» **AVAILABLE DATA**
————

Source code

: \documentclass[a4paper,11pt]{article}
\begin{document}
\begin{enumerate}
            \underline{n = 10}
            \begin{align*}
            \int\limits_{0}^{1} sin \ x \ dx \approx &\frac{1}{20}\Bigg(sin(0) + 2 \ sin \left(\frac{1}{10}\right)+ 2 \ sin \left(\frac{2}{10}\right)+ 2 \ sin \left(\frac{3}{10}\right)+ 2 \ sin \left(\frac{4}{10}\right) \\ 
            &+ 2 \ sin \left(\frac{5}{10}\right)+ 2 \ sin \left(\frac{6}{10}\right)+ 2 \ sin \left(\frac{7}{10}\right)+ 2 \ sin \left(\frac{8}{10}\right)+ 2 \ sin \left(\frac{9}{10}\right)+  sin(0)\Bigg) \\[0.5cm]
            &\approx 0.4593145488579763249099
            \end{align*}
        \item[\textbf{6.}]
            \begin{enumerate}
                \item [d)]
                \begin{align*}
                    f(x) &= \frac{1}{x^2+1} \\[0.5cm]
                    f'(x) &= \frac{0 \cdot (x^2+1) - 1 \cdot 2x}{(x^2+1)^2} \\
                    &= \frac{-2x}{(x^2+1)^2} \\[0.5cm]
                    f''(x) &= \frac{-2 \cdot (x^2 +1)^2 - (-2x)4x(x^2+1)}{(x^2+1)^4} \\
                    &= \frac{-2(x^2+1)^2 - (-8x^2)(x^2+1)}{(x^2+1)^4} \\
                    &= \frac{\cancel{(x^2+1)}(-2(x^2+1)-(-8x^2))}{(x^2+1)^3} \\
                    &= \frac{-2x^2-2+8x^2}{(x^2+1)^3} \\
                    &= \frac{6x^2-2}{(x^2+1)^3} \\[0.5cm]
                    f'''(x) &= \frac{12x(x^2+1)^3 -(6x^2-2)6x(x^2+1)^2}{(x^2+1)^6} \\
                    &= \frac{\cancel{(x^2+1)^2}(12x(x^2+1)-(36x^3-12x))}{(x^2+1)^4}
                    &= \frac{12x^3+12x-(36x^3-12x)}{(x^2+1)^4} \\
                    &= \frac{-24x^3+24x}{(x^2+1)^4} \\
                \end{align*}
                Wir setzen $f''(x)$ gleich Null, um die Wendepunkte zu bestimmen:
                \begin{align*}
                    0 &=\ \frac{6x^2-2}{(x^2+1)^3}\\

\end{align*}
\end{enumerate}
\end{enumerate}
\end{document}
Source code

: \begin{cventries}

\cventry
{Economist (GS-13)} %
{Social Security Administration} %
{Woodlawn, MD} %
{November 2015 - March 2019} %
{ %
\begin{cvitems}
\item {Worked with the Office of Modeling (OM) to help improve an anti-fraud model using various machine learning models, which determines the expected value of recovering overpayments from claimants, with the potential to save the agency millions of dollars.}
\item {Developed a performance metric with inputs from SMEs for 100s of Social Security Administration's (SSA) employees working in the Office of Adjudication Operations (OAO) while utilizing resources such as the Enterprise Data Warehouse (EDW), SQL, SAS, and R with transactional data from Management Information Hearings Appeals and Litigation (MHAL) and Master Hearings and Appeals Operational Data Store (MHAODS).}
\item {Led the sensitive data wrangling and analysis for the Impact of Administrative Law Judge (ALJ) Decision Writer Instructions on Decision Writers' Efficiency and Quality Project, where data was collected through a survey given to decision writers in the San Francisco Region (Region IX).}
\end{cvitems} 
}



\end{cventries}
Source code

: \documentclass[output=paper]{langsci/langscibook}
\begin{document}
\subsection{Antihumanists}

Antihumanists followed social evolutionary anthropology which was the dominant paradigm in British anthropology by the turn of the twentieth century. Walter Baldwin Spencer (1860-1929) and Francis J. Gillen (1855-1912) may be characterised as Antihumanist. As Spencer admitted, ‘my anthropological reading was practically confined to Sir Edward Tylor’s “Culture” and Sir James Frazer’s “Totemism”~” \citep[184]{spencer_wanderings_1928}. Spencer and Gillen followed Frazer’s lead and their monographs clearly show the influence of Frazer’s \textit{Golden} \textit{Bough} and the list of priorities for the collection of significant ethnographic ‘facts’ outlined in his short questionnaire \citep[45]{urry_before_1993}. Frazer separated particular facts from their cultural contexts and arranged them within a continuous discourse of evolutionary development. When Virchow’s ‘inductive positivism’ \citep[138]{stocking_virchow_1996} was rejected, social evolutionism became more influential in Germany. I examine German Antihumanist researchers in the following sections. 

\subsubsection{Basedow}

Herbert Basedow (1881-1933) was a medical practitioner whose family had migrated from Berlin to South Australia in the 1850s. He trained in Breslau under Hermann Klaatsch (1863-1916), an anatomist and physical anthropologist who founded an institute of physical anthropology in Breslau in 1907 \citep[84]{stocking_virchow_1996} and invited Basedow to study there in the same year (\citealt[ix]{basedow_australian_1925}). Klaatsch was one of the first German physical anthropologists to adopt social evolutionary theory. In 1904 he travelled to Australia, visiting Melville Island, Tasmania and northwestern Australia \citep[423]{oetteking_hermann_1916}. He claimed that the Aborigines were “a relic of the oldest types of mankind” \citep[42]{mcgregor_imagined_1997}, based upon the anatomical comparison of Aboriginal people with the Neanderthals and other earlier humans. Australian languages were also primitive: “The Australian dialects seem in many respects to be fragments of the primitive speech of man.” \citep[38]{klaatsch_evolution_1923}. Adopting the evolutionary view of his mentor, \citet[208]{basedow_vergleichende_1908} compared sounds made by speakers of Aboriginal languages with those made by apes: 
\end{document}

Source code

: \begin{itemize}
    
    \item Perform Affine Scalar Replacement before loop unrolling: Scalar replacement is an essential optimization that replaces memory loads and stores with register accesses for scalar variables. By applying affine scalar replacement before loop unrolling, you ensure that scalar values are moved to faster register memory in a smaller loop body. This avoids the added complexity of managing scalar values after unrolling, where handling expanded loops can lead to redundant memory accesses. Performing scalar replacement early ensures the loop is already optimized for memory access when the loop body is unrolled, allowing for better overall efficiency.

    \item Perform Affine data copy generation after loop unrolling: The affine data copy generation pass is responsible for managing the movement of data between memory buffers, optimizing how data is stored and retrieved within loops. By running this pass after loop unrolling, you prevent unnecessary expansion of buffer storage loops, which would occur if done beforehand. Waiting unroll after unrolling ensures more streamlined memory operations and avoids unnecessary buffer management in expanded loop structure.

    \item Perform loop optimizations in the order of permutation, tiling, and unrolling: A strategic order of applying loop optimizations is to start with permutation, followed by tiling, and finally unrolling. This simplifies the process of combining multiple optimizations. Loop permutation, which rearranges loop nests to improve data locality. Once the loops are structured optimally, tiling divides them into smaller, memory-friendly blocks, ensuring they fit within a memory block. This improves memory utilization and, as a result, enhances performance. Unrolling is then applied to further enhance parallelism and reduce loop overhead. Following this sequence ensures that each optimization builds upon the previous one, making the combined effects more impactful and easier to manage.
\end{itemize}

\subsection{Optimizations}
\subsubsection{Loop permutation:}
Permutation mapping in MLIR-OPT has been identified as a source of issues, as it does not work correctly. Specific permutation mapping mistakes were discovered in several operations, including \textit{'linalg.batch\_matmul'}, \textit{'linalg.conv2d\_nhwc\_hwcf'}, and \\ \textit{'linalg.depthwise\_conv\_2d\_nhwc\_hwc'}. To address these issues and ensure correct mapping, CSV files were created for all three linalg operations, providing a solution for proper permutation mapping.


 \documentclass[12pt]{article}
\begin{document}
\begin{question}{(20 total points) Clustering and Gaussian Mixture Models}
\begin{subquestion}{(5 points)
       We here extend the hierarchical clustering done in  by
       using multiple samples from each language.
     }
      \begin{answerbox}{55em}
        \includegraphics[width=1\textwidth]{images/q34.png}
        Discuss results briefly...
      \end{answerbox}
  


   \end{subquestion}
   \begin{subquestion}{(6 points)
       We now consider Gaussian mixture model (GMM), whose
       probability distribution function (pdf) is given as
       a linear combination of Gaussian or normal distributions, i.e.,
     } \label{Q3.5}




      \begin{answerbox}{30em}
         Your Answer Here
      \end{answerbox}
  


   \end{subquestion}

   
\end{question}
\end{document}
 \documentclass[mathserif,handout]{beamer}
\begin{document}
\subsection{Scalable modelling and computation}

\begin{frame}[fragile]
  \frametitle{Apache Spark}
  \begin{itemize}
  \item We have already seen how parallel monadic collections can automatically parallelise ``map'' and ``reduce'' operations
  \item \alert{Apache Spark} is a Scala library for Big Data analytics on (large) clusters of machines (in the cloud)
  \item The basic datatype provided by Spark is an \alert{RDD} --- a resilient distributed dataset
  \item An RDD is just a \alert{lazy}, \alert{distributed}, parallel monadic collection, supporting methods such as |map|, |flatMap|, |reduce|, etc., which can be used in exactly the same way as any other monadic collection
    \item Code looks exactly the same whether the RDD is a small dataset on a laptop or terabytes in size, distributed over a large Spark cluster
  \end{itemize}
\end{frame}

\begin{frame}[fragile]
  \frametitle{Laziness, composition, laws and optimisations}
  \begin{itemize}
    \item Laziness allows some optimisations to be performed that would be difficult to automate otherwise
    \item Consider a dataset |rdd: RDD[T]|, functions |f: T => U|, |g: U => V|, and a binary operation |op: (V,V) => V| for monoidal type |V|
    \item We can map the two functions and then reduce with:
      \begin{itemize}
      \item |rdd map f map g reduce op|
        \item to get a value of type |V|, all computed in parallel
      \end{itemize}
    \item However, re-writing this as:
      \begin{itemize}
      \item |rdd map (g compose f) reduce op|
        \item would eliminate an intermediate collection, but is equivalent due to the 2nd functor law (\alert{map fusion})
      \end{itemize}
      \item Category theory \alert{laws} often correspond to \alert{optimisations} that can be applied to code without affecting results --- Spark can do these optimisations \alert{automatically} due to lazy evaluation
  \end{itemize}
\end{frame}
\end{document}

————

» **TO DO**
Out of the preceding entries, pull every line containing the string "Office".

» **SOLUTION TO THIS PROBLEM**
\item {Worked with the Office of Modeling (OM) to help improve an anti-fraud model using various machine learning models, which determines the expected value of recovering overpayments from claimants, with the potential to save the agency millions of dollars.}
\item {Developed a performance metric with inputs from SMEs for 100s of Social Security Administration's (SSA) employees working in the Office of Adjudication Operations (OAO) while utilizing resources such as the Enterprise Data Warehouse (EDW), SQL, SAS, and R with transactional data from Management Information Hearings Appeals and Litigation (MHAL) and Master Hearings and Appeals Operational Data Store (MHAODS).}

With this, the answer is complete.